Having this past week attended the first in-person, national payments technology conference – TRANSACT 2022 – since before the pandemic, I came away with the inescapable sense that even among the advent of today’s Promethean stew of disruptive and innovative financial technologies, financial technologies that are encroaching upon and competing with the historically ‘walled gardens’ of merchant acquiring and payments processing, the acquiring community continues to prove itself remarkably resilient, and soldiers-on with a dynamism consistent with, and well up to the task of keeping pace with today’s accelerated adoption of commercial digitalization and open banking. It was inspiring to see and speak with so many payments and fintech entrepreneurs whose collective ambition to thrive in this moment of accelerated adoption and application of financial technology and SaaS-based business management solutions has surpassed the mere expectation of just surviving in it. As optimism abounded at TRANSACT 2022, so too did questions of the availability of growth capital for investment, and the valuations at which the same was being deployed within the context of rising interest rates and negative sentiment creeping into the major equity markets. And these questions are apropos of a wide swath of payments companies and fintech in a materially changing market.
The short answers to the questions surrounding the number of funds being raised, the frequency of investment, and the valuations that invested capital are being deployed at, are less, less, and less respect. There’s been no shortage of analysis and commentary substantiating these trends, coming in weekly posts from Bloomberg, PitchBook, CrunchBase, BusinessInsider, and TechCrunch. But the nature of these trends is that they are slow-moving. And while that may provide temporary psychological relief to founders and operators, there are a couple of realities they should be prepared to understand and accept as the macro-environment continues to evolve.
Although funding volumes and frequencies are down, it needs to be understood that many financial sponsors, especially traditional buy-out and growth equity firms, are still sitting on capital raised for 2021 funds, and this capital needs to be deployed. Because of this, there is a positive market dynamic in place to drive continuing deal activity. So, despite less new capital being raised, there’s a back-log of ‘dry powder’ seeking investment opportunities in payments technology and fintech.
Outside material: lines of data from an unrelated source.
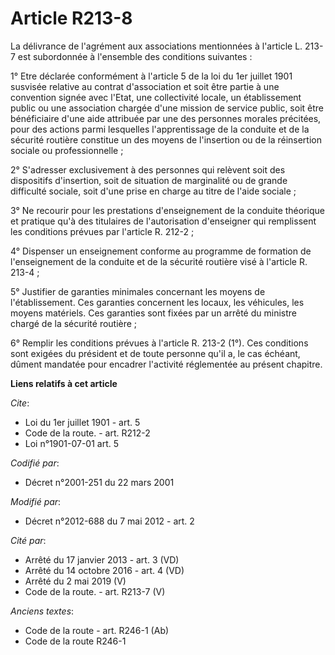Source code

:# Article R213-8

La délivrance de l'agrément aux associations mentionnées à l'article L. 213-7 est subordonnée à l'ensemble des conditions
suivantes : 

1° Etre déclarée conformément à l'article 5 de la loi du 1er juillet 1901 susvisée relative au contrat d'association et soit
être partie à une convention signée avec l'Etat, une collectivité locale, un établissement public ou une association chargée
d'une mission de service public, soit être bénéficiaire d'une aide attribuée par une des personnes morales précitées, pour
des actions parmi lesquelles l'apprentissage de la conduite et de la sécurité routière constitue un des moyens de l'insertion
ou de la réinsertion sociale ou professionnelle ; 

2° S'adresser exclusivement à des personnes qui relèvent soit des dispositifs d'insertion, soit de situation de marginalité
ou de grande difficulté sociale, soit d'une prise en charge au titre de l'aide sociale ; 

3° Ne recourir pour les prestations d'enseignement de la conduite théorique et pratique qu'à des titulaires de l'autorisation
d'enseigner qui remplissent les conditions prévues par l'article R. 212-2 ; 

4° Dispenser un enseignement conforme au programme de formation de l'enseignement de la conduite et de la sécurité routière
visé à l'article R. 213-4 ; 

5° Justifier de garanties minimales concernant les moyens de l'établissement. Ces garanties concernent les locaux, les
véhicules, les moyens matériels. Ces garanties sont fixées par un arrêté du   ministre chargé de la sécurité routière ; 

6° Remplir les conditions prévues à l'article R. 213-2 (1°). Ces conditions sont exigées du président et de toute personne
qu'il a, le cas échéant, dûment mandatée pour encadrer l'activité réglementée au présent chapitre.

**Liens relatifs à cet article**

_Cite_:

  - Loi du 1er juillet 1901 - art. 5
  - Code de la route. - art. R212-2
  - Loi n°1901-07-01 art. 5

_Codifié par_:

  - Décret n°2001-251 du 22 mars 2001

_Modifié par_:

  - Décret n°2012-688 du 7 mai 2012 - art. 2

_Cité par_:

  - Arrêté du 17 janvier 2013 - art. 3 (VD)
  - Arrêté du 14 octobre 2016 - art. 4 (VD)
  - Arrêté du 2 mai 2019 (V)
  - Code de la route. - art. R213-7 (V)

_Anciens textes_:

  - Code de la route - art. R246-1 (Ab)
  - Code de la route R246-1
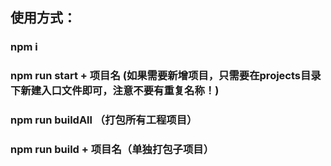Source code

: ## 使用方式：
### npm i
### npm run start + 项目名 (如果需要新增项目，只需要在projects目录下新建入口文件即可，注意不要有重复名称！)
### npm run buildAll （打包所有工程项目）
### npm run build + 项目名（单独打包子项目）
This beneficial dynamic, at least for now, is contravened by the more negative market force of decreasing valuations. In a rising interest rate regime, technology, across the board, stands to suffer from higher borrowing costs, inevitably slowing growth, impairing profitability, and forcing capital providers to seek higher returns to justify invested capital. This market dynamic is unavoidable and should be accepted by founders and operators as the ‘new normal. To think, as unfortunately, some do, that waiting for the market to change before pulling-down much-needed growth capital is wise, is in fact foolish, as market timing is not a rational strategy for companies that need capital now.
Investment banking take…
These two, ‘new normal’ realities regarding the availability of capital and the volatility of asset valuations ought not to be feared, but they should be understood. I’ve never been fond of traditional ‘gloom and doom’, fear-based arguments by investment bankers to goad clients, or prospective clients, into transacting for transacting’s sake. The only beneficiaries of that type of investment banking are the investment bankers themselves. If a founder needs capital, he or she should get it. Sure, it may be a little pricier now and in the near future, but if it’s used correctly, the underlying premise, that the return exceeds the costs, should prove out.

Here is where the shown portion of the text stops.